From Cold Case, to The Shield, and including the Barbershop movies, I'm sure there's been a project you've enjoyed which has involved J. David Shanks.
I caught up with J. David Shanks recently, and here's what he had to say.
1. What was it like working on The Shield?
I felt like a student who had won a scholarship to one of the most prestigious universities in the world.
Shawn Ryan is perhaps one of the most prolific producers in the industry and the fact that he and his team thought enough of me as an actor to allow me to work on the show for a couple of seasons really boosted my confidence. Working with Michael Chiklis and Walton Gogins was like having a front row seat in a Master's Acting class. Working on The Shield with such consummate professionals inspired me to go to film school. Learning the entire process has made me a much smarter actor with a greater appreciation for the collaborative effort involved in any project; television or film.
2. How was your experience with Cold Case in comparison to The Shield?
Cold Case was the very first job I booked in Los Angeles. We arrived in July of 2004 and I got the call that I had landed the role in late October of the same year. Needless to say, I was really nervous and wanted to be perfect. I placed a great deal of pressure on myself that James Whitmore Jr., the director of this particular episode could sense. He pulled me to the side and said, “David, you got the job and it is yours for the duration of this shoot. Relax and have fun with this character. I cast you out of all the folks that auditioned because you understood this guy. Give me what you did in the audition and let's have some fun”. From that moment on, we partied. It was an awesome experience.
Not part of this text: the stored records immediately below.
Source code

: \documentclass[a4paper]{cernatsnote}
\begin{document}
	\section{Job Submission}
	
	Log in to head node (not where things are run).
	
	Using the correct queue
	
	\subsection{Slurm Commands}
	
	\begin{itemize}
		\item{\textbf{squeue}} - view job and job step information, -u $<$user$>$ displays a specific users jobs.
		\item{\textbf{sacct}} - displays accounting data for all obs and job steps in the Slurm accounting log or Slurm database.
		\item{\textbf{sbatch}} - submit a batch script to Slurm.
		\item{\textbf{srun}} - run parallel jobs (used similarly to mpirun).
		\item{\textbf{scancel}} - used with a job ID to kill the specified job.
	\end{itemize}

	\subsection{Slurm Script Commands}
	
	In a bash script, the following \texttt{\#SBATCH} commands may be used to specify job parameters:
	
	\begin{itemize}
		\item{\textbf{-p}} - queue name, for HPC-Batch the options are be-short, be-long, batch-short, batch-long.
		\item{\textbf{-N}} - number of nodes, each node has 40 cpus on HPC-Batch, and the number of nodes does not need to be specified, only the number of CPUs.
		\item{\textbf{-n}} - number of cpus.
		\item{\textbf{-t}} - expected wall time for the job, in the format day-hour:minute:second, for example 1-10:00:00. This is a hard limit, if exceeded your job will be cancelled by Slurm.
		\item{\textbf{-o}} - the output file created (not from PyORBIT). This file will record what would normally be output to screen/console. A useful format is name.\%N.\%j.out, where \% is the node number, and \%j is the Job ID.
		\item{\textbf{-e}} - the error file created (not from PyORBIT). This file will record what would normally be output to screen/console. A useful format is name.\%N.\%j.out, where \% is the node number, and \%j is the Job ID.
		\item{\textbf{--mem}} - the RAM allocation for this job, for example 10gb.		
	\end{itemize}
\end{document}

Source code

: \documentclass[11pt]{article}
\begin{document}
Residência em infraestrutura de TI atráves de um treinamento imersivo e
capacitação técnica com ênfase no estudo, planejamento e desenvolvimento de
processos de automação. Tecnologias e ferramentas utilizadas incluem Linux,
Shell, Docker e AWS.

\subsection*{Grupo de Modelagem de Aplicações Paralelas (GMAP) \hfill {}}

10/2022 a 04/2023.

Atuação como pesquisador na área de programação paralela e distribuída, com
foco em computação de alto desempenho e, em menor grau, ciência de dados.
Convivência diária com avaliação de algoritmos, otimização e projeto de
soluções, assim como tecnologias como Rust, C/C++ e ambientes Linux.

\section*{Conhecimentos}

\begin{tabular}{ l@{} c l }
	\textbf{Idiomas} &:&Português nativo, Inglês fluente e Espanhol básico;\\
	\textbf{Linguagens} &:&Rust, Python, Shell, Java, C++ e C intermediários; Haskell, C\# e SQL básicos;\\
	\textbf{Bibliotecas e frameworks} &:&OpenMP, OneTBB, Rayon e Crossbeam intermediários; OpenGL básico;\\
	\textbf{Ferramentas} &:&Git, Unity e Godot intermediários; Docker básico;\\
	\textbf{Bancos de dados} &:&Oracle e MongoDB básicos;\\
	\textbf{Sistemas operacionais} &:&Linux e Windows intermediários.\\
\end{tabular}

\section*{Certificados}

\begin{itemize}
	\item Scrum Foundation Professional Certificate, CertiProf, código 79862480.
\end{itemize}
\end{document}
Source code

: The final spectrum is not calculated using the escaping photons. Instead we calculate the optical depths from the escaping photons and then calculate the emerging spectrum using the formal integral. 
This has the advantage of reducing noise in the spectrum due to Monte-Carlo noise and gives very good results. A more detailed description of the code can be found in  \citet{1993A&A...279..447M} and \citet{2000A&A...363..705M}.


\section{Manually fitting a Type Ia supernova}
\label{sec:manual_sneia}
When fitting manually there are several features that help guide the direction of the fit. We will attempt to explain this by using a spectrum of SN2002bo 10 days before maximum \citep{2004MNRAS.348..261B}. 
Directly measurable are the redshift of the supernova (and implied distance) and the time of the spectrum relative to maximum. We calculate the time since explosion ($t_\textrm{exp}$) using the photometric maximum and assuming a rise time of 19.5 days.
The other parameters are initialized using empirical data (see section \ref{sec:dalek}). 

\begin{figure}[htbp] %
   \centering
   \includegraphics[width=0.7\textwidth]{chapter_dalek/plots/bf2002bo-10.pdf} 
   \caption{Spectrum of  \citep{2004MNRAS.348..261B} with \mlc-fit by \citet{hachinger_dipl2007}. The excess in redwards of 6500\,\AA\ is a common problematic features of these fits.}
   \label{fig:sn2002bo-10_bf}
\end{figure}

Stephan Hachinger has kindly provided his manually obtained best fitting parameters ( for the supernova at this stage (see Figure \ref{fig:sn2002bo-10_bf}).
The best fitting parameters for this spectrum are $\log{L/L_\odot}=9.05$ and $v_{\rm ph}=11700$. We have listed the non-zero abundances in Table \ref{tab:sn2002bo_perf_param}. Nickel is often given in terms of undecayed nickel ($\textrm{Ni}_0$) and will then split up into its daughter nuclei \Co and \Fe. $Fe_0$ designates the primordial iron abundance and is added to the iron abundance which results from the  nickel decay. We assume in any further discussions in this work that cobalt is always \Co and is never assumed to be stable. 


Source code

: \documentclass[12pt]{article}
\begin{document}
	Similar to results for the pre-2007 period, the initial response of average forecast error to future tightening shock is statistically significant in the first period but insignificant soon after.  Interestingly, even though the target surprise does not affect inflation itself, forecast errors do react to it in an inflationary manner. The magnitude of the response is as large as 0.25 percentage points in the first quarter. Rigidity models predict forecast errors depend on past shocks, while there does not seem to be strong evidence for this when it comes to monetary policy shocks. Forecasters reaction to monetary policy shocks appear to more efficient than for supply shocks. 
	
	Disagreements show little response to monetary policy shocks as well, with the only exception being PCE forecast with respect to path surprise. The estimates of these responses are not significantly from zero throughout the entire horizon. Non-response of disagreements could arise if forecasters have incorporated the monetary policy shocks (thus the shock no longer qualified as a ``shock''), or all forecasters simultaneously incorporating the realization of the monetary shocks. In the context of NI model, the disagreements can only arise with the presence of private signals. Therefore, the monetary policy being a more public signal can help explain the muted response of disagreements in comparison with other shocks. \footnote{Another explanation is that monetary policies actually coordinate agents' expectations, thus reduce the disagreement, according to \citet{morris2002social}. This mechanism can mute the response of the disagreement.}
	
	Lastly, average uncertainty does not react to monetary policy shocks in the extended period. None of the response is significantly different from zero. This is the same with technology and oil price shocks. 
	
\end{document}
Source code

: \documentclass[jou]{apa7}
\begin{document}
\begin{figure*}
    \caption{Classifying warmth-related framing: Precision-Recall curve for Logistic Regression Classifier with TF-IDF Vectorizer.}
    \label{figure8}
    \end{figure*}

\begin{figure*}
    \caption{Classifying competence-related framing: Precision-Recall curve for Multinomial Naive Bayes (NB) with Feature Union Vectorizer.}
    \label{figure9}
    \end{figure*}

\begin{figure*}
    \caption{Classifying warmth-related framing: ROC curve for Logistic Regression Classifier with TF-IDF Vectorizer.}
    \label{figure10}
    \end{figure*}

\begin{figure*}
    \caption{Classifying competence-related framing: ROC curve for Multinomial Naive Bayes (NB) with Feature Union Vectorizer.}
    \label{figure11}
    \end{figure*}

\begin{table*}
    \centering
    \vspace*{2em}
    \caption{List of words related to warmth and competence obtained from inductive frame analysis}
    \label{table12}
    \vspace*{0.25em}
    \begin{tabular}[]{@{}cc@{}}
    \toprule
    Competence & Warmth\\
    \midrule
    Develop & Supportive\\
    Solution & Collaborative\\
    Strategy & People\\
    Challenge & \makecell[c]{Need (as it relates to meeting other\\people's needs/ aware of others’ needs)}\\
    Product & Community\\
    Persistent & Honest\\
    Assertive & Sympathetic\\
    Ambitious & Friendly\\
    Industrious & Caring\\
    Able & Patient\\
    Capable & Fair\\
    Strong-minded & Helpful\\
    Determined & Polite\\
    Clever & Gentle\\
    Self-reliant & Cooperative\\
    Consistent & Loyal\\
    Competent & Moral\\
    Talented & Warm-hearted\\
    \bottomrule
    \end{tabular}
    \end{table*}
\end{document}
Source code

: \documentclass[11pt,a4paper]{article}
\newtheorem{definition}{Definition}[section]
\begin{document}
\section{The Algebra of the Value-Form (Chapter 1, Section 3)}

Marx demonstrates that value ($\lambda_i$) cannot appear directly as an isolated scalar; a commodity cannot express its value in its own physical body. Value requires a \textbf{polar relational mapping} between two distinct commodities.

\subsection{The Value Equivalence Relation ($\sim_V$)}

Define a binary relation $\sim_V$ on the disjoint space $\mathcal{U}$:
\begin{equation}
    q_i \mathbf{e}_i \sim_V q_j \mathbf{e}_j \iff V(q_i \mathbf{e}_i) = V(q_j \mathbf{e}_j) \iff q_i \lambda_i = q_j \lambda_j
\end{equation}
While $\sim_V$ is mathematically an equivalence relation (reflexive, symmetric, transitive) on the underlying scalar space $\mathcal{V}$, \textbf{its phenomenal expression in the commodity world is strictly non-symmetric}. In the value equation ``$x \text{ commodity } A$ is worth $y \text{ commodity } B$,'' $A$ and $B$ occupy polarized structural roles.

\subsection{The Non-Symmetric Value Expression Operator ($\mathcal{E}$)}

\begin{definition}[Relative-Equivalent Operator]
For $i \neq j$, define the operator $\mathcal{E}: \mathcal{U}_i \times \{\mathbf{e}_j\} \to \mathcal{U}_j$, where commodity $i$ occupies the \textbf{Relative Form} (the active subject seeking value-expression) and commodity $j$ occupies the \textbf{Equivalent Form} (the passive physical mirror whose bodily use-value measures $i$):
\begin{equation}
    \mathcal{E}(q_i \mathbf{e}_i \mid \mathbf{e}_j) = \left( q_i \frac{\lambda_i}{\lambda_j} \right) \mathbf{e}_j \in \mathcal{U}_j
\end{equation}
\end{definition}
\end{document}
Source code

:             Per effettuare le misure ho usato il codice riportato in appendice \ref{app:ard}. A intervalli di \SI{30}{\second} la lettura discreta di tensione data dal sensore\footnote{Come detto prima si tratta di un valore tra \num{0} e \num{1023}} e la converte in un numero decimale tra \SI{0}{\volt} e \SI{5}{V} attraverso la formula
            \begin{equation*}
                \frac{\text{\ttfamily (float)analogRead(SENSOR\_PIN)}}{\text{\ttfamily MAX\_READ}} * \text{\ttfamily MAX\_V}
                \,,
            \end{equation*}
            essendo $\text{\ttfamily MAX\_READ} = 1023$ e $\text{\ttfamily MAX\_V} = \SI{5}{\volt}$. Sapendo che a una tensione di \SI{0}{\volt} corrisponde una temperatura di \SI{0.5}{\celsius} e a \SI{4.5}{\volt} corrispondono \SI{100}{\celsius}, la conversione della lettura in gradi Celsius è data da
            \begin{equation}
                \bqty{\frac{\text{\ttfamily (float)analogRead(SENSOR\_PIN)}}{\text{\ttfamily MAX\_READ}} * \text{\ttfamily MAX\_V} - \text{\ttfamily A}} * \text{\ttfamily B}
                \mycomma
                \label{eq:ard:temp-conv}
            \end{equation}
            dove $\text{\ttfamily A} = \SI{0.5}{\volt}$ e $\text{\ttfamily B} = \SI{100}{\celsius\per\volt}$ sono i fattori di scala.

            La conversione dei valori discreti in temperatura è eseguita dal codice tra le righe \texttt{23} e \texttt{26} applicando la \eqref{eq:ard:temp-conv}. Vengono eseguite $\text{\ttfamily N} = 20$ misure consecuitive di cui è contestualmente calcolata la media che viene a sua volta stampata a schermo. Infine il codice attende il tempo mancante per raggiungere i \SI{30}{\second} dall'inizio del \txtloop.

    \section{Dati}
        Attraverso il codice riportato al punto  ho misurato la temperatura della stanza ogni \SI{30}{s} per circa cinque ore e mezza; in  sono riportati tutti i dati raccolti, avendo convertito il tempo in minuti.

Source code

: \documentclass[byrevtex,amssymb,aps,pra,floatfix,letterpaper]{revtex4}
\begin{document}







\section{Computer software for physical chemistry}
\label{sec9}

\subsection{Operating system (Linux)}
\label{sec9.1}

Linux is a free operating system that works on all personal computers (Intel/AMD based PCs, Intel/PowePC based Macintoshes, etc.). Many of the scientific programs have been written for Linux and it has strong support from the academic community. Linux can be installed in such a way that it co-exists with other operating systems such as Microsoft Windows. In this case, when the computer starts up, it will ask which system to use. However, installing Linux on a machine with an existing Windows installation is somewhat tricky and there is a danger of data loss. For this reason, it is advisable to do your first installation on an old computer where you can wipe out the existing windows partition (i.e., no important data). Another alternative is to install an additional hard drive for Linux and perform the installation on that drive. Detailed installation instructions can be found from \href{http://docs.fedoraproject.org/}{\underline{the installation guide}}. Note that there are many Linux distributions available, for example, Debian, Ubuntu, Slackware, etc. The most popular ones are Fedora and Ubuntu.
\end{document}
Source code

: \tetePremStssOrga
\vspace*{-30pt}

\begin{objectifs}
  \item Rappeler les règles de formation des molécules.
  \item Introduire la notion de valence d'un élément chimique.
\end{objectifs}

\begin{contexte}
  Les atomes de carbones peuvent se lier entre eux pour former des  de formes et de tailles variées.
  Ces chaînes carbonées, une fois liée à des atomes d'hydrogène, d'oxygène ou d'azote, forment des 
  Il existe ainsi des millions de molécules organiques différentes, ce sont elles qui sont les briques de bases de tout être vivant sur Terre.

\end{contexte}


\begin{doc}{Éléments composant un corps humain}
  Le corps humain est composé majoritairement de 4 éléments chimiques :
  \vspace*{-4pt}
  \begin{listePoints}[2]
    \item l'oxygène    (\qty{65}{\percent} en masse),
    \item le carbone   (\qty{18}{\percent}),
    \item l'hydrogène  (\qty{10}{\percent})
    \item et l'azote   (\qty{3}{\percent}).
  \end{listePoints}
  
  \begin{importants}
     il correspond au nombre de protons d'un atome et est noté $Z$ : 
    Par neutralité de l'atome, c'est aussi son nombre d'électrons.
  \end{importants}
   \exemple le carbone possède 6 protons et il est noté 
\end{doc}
3. How did you get involved in Barbershop?
I was a theater major at Columbia College in Chicago when George Tillman Jr. came to speak to the student body. He announced that he and Bob Teitel, who were both alumni of Columbia were coming back to Chicago to shoot a film called Barbershop. I immediately contacted my agent and bugged her relentlessly for an audition. I auditioned just before Christmas and had put it out of my mind not having heard anything after the New Year and got a call in late January that I had landed the role. That was my very first major motion picture and allowed me to join the Screen Actor's Guild. It was an incredible moment.
4. What was it like to come back for the sequel?
It felt like a family reunion. The cast had such a great time making the first film that we literally picked up the fun and games where we wrapped . Barbershop was a beautiful first “Hollywood” experience for me.
5. Can you please tell us a bit about your work as a writer?
I mentioned that I attended film school. I've always wanted to create characters that would challenge me as an actor and I'm pretty impatient at times so waiting for auditions that fit the bill wasn't an option. I've written 3 feature length screenplays, several short films; three of which I've produced and directed and am presently in negotiations to write my first feature length screenplay that will move immediately into production. Keep your fingers crossed for me. The trailers for the shorts I've written can be found on my website, http://www.jdavidshanks.com/ or on www.imdb.com.
I want to thank J. David Shanks for his time with this interview.
I hope you all enjoyed reading it as much as I did conducting it, and please be sure to check out J. David Shanks' upcoming projects.